Kenny Garrett and his band play fusion that doesn’t quite fuse

By James Crawford, Crimson Staff Writer

Kenny Garrett has nothing to prove. In his early days, he played alto saxophone with Miles Davis and in subsequent years has served as a sideman for such jazz luminaries as Art Blakey and Herbie Hancock. Since the very beginning of his career, Garrett has never had to go out of his way to demonstrate his playing ability. Yet that is precisely the impression that he gave at Sculler’s Jazz Club as he took the stage with his quartet last Thursday.

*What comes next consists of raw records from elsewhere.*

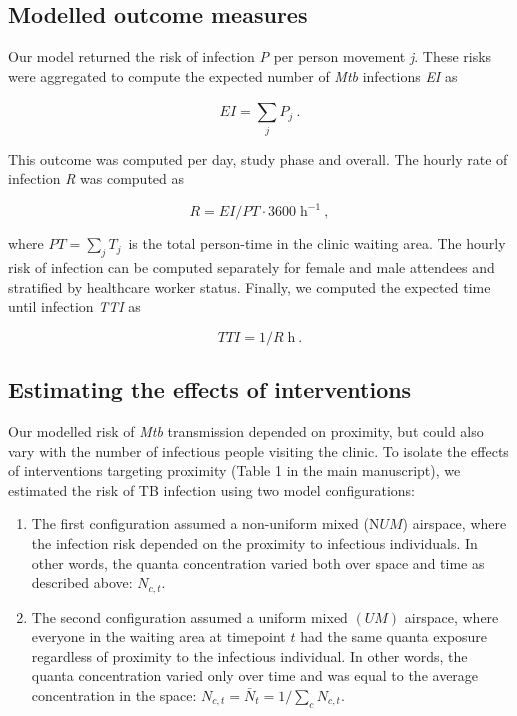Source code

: \documentclass[11pt]{article}
\begin{document}
\subsection{Modelled outcome measures}\label{modelled-outcome-measures}

Our model returned the risk of infection \emph{P} per person movement \emph{j}. These risks were aggregated to compute the expected number of \emph{Mtb} infections \emph{EI} as

\[EI = \sum_{j}^{}P_{j}~.\]

This outcome was computed per day, study phase and overall. The hourly rate of infection \emph{R} was computed as

\[R = EI/PT \cdot 3600 \; \text{h}^{-1}~,\]

where \(PT = \sum_{j}^{}{}T_{j\ }\) is the total person-time in the clinic waiting area. The hourly risk of infection can be computed separately for female and male attendees and stratified by healthcare worker status. Finally, we computed the expected time until infection \emph{TTI} as

\[TTI = 1/R \; \text{h}~.\]

\subsection{Estimating the effects of interventions}\label{estimating-the-effects-of-interventions}

Our modelled risk of \emph{Mtb} transmission depended on proximity, but could also vary with the number of infectious people visiting the clinic. To isolate the effects of interventions targeting proximity (Table 1 in the main manuscript), we estimated the risk of TB infection using two model configurations:

\begin{enumerate}
\def\labelenumi{\arabic{enumi}.}
\item
  The first configuration assumed a non-uniform mixed (N\(UM\)) airspace, where the infection risk depended on the proximity to infectious individuals. In other words, the quanta concentration varied both over space and time as described above: \(N_{c,t}\).
\item
  The second configuration assumed a uniform mixed \((UM)\) airspace, where everyone in the waiting area at timepoint \(t\) had the same quanta exposure regardless of proximity to the infectious individual. In other words, the quanta concentration varied only over time and was equal to the average concentration in the space: \(N_{c,t} = {\bar{N}}_{t} = 1/\sum_{c}^{}{}N_{c,t}\).
\end{enumerate}
\end{document}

Launching pell-mell into an original composition, drummer Chris Dave provided an overbearing framework to “Two Down & One Across” while Garrett positively screamed into his horn. Dave repeatedly called for the piano monitor of Vernell Brown to be turned up, instead of adjusting the level of his own playing. Something was amiss. Instead of easing his audience into his jazz-pop aesthetic, Garrett’s opening was an indigestible attack. In an evening centered around compositions from Garrett’s latest album Happy People, it was hit or miss whether the group would hit its stride or not.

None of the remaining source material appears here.